Hello, I am working on a little project trying to rewrite the MINIX 3 scheduler in Rust and I need help.
I know that ideally using raw pointers should be avoided, but I am not sure how to do that here.
First, obviously there is no C-like macros, so I replaced all #ifdefs with constants. Another issue is, there is no standard library on MINIX yet, so things like assert! won't work. I am working on getting the standard library to work on there, but no luck yet.
All structs and typedefs from C were converted using rust-bindgen and placed into a separate mod bindings.
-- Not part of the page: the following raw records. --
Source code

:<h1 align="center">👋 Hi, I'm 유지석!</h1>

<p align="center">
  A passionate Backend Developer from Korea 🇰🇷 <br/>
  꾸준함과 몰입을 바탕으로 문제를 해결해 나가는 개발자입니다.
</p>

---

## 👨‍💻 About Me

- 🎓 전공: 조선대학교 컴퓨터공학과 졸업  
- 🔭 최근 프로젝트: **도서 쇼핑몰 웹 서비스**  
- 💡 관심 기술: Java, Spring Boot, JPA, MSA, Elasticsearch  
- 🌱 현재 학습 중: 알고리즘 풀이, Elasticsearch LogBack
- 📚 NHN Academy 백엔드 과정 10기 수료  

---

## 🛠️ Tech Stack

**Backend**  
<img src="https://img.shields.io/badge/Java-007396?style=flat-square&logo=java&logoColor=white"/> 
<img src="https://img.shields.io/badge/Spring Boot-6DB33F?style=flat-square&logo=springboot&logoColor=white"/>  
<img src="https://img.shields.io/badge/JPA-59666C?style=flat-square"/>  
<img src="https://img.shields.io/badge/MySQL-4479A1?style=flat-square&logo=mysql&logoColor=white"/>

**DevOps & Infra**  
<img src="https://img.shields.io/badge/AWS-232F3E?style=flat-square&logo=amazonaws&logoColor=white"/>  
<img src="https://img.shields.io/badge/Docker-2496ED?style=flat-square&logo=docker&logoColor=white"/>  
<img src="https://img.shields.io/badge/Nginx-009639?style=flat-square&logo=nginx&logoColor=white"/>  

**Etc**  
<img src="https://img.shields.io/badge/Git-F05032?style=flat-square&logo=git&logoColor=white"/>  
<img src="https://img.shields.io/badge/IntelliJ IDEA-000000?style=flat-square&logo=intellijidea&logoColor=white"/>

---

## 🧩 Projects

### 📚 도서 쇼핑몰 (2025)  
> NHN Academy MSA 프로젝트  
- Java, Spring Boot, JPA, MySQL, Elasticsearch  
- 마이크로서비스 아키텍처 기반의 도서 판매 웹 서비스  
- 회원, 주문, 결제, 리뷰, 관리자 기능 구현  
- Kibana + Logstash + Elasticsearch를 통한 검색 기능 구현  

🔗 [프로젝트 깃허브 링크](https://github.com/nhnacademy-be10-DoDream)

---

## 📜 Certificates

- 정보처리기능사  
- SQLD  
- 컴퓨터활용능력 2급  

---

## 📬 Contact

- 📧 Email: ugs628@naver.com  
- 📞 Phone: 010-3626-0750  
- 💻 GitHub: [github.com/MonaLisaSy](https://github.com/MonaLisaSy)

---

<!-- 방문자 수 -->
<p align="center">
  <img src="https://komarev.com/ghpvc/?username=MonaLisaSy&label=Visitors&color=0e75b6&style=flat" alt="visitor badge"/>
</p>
The code is using a linked list. Linked lists require a shared mutable ownership, which is risky and not allowed by the borrow checker, so you'll have to use either unsafe raw pointers, or Rc<RefCell<…>> for references to list elements.
Or better, change the algorithm. Get rid of the linked lists completely and use some other container instead, perhaps VecDeque or BinaryHeap.
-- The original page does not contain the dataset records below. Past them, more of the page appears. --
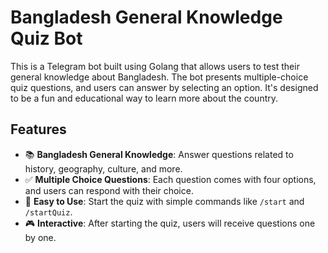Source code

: # Bangladesh General Knowledge Quiz Bot

This is a Telegram bot built using Golang that allows users to test their general knowledge about Bangladesh. The bot presents multiple-choice quiz questions, and users can answer by selecting an option. It's designed to be a fun and educational way to learn more about the country.

## Features

- 📚 **Bangladesh General Knowledge**: Answer questions related to history, geography, culture, and more.
- ✅ **Multiple Choice Questions**: Each question comes with four options, and users can respond with their choice.
- 🚀 **Easy to Use**: Start the quiz with simple commands like `/start` and `/startQuiz`.
- 🎮 **Interactive**: After starting the quiz, users will receive questions one by one.
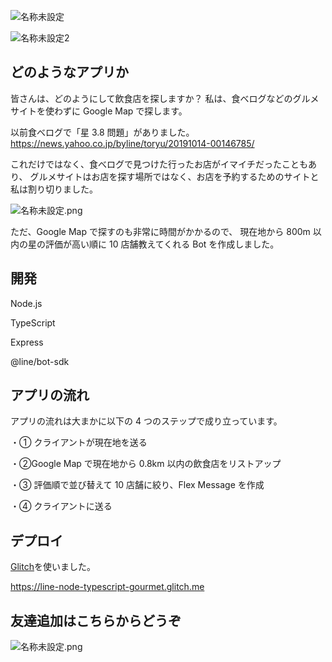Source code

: ![名称未設定](https://user-images.githubusercontent.com/70458379/123104385-dc754d00-d471-11eb-8baa-7abdfd400caf.png)

![名称未設定2](https://user-images.githubusercontent.com/70458379/123104553-03cc1a00-d472-11eb-805b-5b52085a428a.png)

## どのようなアプリか

皆さんは、どのようにして飲食店を探しますか？
私は、食べログなどのグルメサイトを使わずに Google Map で探します。

以前食べログで「星 3.8 問題」がありました。
https://news.yahoo.co.jp/byline/toryu/20191014-00146785/

これだけではなく、食べログで見つけた行ったお店がイマイチだったこともあり、
グルメサイトはお店を探す場所ではなく、お店を予約するためのサイトと私は割り切りました。

![名称未設定.png](https://3.bp.blogspot.com/-_3YooYTSkOA/Wp94Nv4zduI/AAAAAAABKrs/yUlpPZcjcgwAmWqfyEiAPyRKQJaRMX3GQCLcBGAs/s180-c/mazui1_boy.png)

ただ、Google Map で探すのも非常に時間がかかるので、
現在地から 800m 以内の星の評価が高い順に 10 店舗教えてくれる Bot を作成しました。

## 開発

Node.js

TypeScript

Express

@line/bot-sdk

## アプリの流れ

アプリの流れは大まかに以下の 4 つのステップで成り立っています。

・① クライアントが現在地を送る

・②Google Map で現在地から 0.8km 以内の飲食店をリストアップ

・③ 評価順で並び替えて 10 店舗に絞り、Flex Message を作成

・④ クライアントに送る

## デプロイ

[Glitch](https://glitch.com/)を使いました。

https://line-node-typescript-gourmet.glitch.me

## 友達追加はこちらからどうぞ

![名称未設定.png](https://qr-official.line.me/sid/L/407vochs.png)
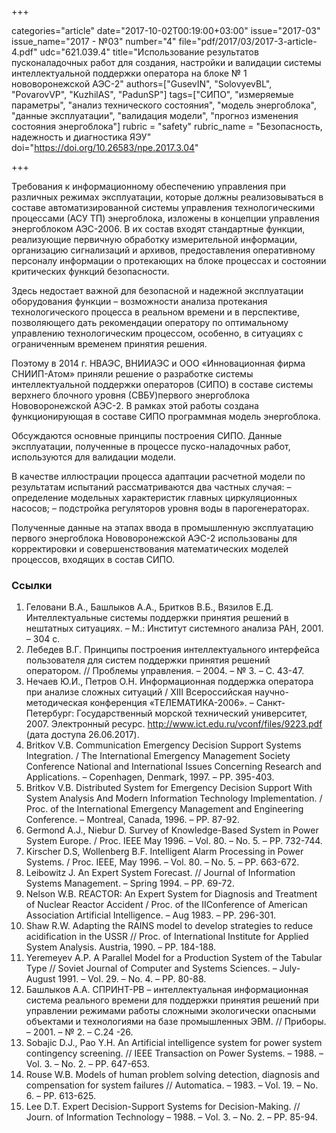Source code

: +++

categories="article"
date="2017-10-02T00:19:00+03:00"
issue="2017-03"
issue_name="2017 - №03"
number="4"
file="pdf/2017/03/2017-3-article-4.pdf"
udc="621.039.4"
title="Использование результатов пусконаладочных работ для создания, настройки и валидации системы интеллектуальной поддержки оператора на блоке № 1 нововоронежской АЭС-2"
authors=["GusevIN", "SolovyevBL", "PovarovVP", "KuzhilAS", "PadunSP"]
tags=["СИПО", "измеряемые параметры", "анализ технического состояния", "модель энергоблока", "данные эксплуатации", "валидация модели", "прогноз изменения состояния энергоблока"]
rubric = "safety"
rubric_name = "Безопасность, надежность и диагностика ЯЭУ"
doi="https://doi.org/10.26583/npe.2017.3.04"

+++

Требования к информационному обеспечению управления при различных режимах эксплуатации, которые должны реализовываться в составе автоматизированной системы управления технологическими процессами (АСУ ТП) энергоблока, изложены в концепции управления энергоблоком АЭС-2006. В их состав входят стандартные функции, реализующие первичную обработку измерительной информации, организацию сигнализаций и архивов, предоставления оперативному персоналу информации о протекающих на блоке процессах и состоянии критических функций безопасности.

Здесь недостает важной для безопасной и надежной эксплуатации оборудования функции – возможности анализа протекания технологического процесса в реальном времени и в перспективе, позволяющего дать рекомендации оператору по оптимальному управлению технологическим процессом, особенно, в ситуациях с ограниченным временем принятия решения.

Поэтому в 2014 г. НВАЭС, ВНИИАЭС и ООО «Инновационная фирма СНИИП-Атом» приняли решение о разработке системы интеллектуальной поддержки операторов (СИПО) в составе системы верхнего блочного уровня (СВБУ)первого энергоблока Нововоронежской АЭС-2. В рамках этой работы создана функционирующая в составе СИПО программная модель энергоблока.

Обсуждаются основные принципы построения СИПО. Данные эксплуатации, полученные в процессе пуско-наладочных работ, используются для валидации модели.

В качестве иллюстрации процесса адаптации расчетной модели по результатам испытаний рассматриваются два частных случая:
– определение модельных характеристик главных циркуляционных насосов;
– подстройка регуляторов уровня воды в парогенераторах.

Полученные данные на этапах ввода в промышленную эксплуатацию первого энергоблока Нововоронежской АЭС-2 использованы для корректировки и совершенствования математических моделей процессов, входящих в состав СИПО.

### Ссылки

1. Геловани В.А., Башлыков А.А., Бритков В.Б., Вязилов Е.Д. Интеллектуальные системы поддержки принятия решений в нештатных ситуациях. – М.: Институт системного анализа РАН, 2001. – 304 с.
2. Лебедев В.Г. Принципы построения интеллектуального интерфейса пользователя для систем поддержки принятия решений оператором. // Проблемы управления. – 2004. – № 3. – С. 43-47.
3. Нечаев Ю.И., Петров О.Н. Информационная поддержка оператора при анализе сложных ситуаций / XIII Всероссийская научно-методическая конференция «ТЕЛЕМАТИКА-2006». – Санкт-Петербург: Государственный морской технический университет, 2007. Электронный ресурс. http://www.ict.edu.ru/vconf/files/9223.pdf (дата доступа 26.06.2017).
4. Britkov V.B. Communication Emergency Decision Support Systems Integration. / The International Emergency Management Society Conference National and International Issues Concerning Research and Applications. – Copenhagen, Denmark, 1997. – PP. 395-403.
5. Britkov V.B. Distributed System for Emergency Decision Support With System Analysis And Modern Information Technology Implementation. / Proc. of the International Emergency Management and Engineering Conference. – Montreal, Canada, 1996. – PP. 87-92.
6. Germond A.J., Niebur D. Survey of Knowledge-Based System in Power System Europe. / Proc. IEEE May 1996. – Vol. 80. – No. 5. – PP. 732-744.
7. Kirscher D.S, Wollenberg B.F. Intelligent Alarm Processing in Power Systems. / Proc. IEEE, May 1996. – Vol. 80. – No. 5. – PP. 663-672.
8. Leibowitz J. An Expert System Forecast. // Journal of Information Systems Management. – Spring 1994. – PP. 69-72.
9. Nelson W.B. REACTOR: An Expert System for Diagnosis and Treatment of Nuclear Reactor Accident / Proc. of the IIConference of American Association Artificial Intelligence. – Aug 1983. – PP. 296-301.
10. Shaw R.W. Adapting the RAINS model to develop strategies to reduce acidification in the USSR // Proc. of International Institute for Applied System Analysis. Austria, 1990. – PP. 184-188.
11. Yeremeyev A.P. A Parallel Model for a Production System of the Tabular Type // Soviet Journal of Computer and Systems Sciences. – July-August 1991. – Vol. 29. – No. 4. – PP. 80-88.
12. Башлыков А.А. СПРИНТ-РВ – интеллектуальная информационная система реального времени для поддержки принятия решений при управлении режимами работы сложными экологически опасными объектами и технологиями на базе промышленных ЭВМ. // Приборы. – 2001. – № 2. – С.24 -26.
13. Sobajic D.J., Pao Y.H. An Artificial intelligence system for power system contingency screening. // IEEE Transaction on Power Systems. – 1988. – Vol. 3. – No. 2. – PP. 647-653.
14. Rouse W.B. Models of human problem solving detection, diagnosis and compensation for system failures // Automatica. – 1983. – Vol. 19. – No. 6. – PP. 613-625.
15. Lee D.T. Expert Decision-Support Systems for Decision-Making. // Journ. of Information Technology – 1988. – Vol. 3. – No. 2. – PP. 85-94.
Thank you so much for your quick response. VecDeque sounds like a great replacement for the linked lists. It seems like I would need the standard library for that to work though, is that correct?
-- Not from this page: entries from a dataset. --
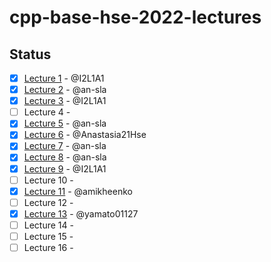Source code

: # cpp-base-hse-2022-lectures

## Status
- [x] [Lecture 1](Lecture%201.md) - @I2L1A1
- [x] [Lecture 2](Lecture%202.md) - @an-sla
- [x] [Lecture 3](Lecture%203.md) - @I2L1A1
- [ ] Lecture 4 -
- [x] [Lecture 5](Lecture%205.md) - @an-sla
- [x] [Lecture 6](Lecture%206.md) - @Anastasia21Hse
- [x] [Lecture 7](Lecture%207.md) - @an-sla
- [x] [Lecture 8](Lecture%208.md) - @an-sla
- [x] [Lecture 9](Lecture%209.md) - @I2L1A1
- [ ] Lecture 10 -
- [x] [Lecture 11](Lecture%2011.md) - @amikheenko
- [ ] Lecture 12 -
- [x] [Lecture 13](Lecture%2013.md) - @yamato01127
- [ ] Lecture 14 -
- [ ] Lecture 15 -
- [ ] Lecture 16 -
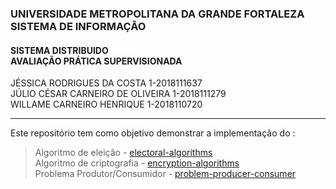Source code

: ### UNIVERSIDADE METROPOLITANA DA GRANDE FORTALEZA <br> SISTEMA DE INFORMAÇÃO

#### SISTEMA DISTRIBUIDO <br> AVALIAÇÃO PRÁTICA SUPERVISIONADA

JÉSSICA RODRIGUES DA COSTA 1-2018111637 <br> JÚLIO CÉSAR CARNEIRO DE OLIVEIRA 1-2018111279 <br> WILLAME CARNEIRO HENRIQUE 1-2018110720

<hr>

Este repositório tem como objetivo demonstrar a implementação do :

> Algoritmo de eleição - [electoral-algorithms](https://github.com/JessicaRodriguesdc/Sistema-Distribuido/tree/main/electoral-algorithms) <br>
Algoritmo de criptografia - [encryption-algorithms](https://github.com/JessicaRodriguesdc/Sistema-Distribuido/tree/main/encryption-algorithms) <br>
Problema Produtor/Consumidor - [problem-producer-consumer](https://github.com/JessicaRodriguesdc/Sistema-Distribuido/tree/main/problem-producer-consumer)
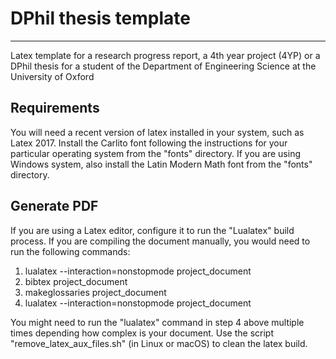 # DPhil thesis template
--------------------------

Latex template for a research progress report, a 4th year project (4YP) or a DPhil thesis for a student of the Department of Engineering Science at the University of Oxford

Requirements
--

You will need a recent version of latex installed in your system, such as Latex 2017. Install the Carlito font following the instructions for your particular operating system from the "fonts" directory. If you are using Windows system, also install the Latin Modern Math font from the "fonts" directory.

Generate PDF
--

If you are using a Latex editor, configure it to run the "Lualatex" build process. If you are compiling the document manually, you would need to run the following commands:

1. lualatex  --interaction=nonstopmode project_document
2. bibtex project_document
3. makeglossaries project_document
4. lualatex  --interaction=nonstopmode project_document


You might need to run the "lualatex" command in step 4 above multiple times depending how complex is your document. Use the script "remove_latex_aux_files.sh" (in Linux or macOS) to clean the latex build.
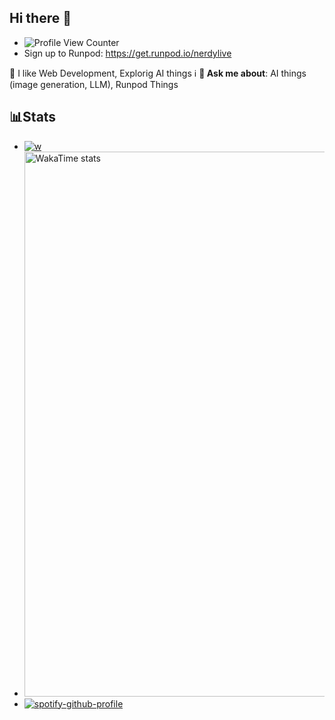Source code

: ## Hi there 👋
* ![Profile View Counter](https://komarev.com/ghpvc/?username=nerdylive123)
* Sign up to Runpod: https://get.runpod.io/nerdylive


 🌱 I like Web Development, Explorig AI things
 ℹ️ **💬 Ask me about**:  AI things (image generation, LLM), Runpod Things

## 📊Stats
* [![w](https://wakatime.com/badge/user/145338ca-f3ac-401c-8a78-13c317b7e092.svg)](https://wakatime.com/@145338ca-f3ac-401c-8a78-13c317b7e092)
* <img
  src="https://wakatime.com/share/@nerdylive123/c83e8a7d-efe7-46a5-ac70-9e9ac7fc0389.svg"
  alt="WakaTime stats"
  width="1080"
  height="872"
/>
* [![spotify-github-profile](https://spotify-github-profile.kittinanx.com/api/view?uid=586n6pr1vwbezck28mt7jopn9&cover_image=true&theme=default&show_offline=false&background_color=121212&interchange=false)](https://github.com/kittinan/spotify-github-profile)
<!--
**nerdylive123/nerdylive123** is a ✨ _special_ ✨ repository because its `README.md` (this file) appears on your GitHub profile.

Here are some ideas to get you started:

- 🔭 I’m currently working on ...

- 👯 I’m looking to collaborate on ...
- 🤔 I’m looking for help with ...
- 💬 Ask me about ...
- 📫 How to reach me: ...
- 😄 Pronouns: ...
- ⚡ Fun fact: ...
-->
Hey, so I am finally trying to actually code this up. The problem is I need to call a single function written in Rust from C. The function written in Rust has a call to a C function inside...I was wondering if I am moving in the right direction. Also, what is the correct way to handle -> operators in Rust? If I have a pointer to a structure, can I use something like "->" to access a member of the struct that the pointer is pointing to?
It is possible to borrow p_priority and p_cpu when accessing data through a dereferenced raw pointer? I don't think I need to take ownership of them in this case.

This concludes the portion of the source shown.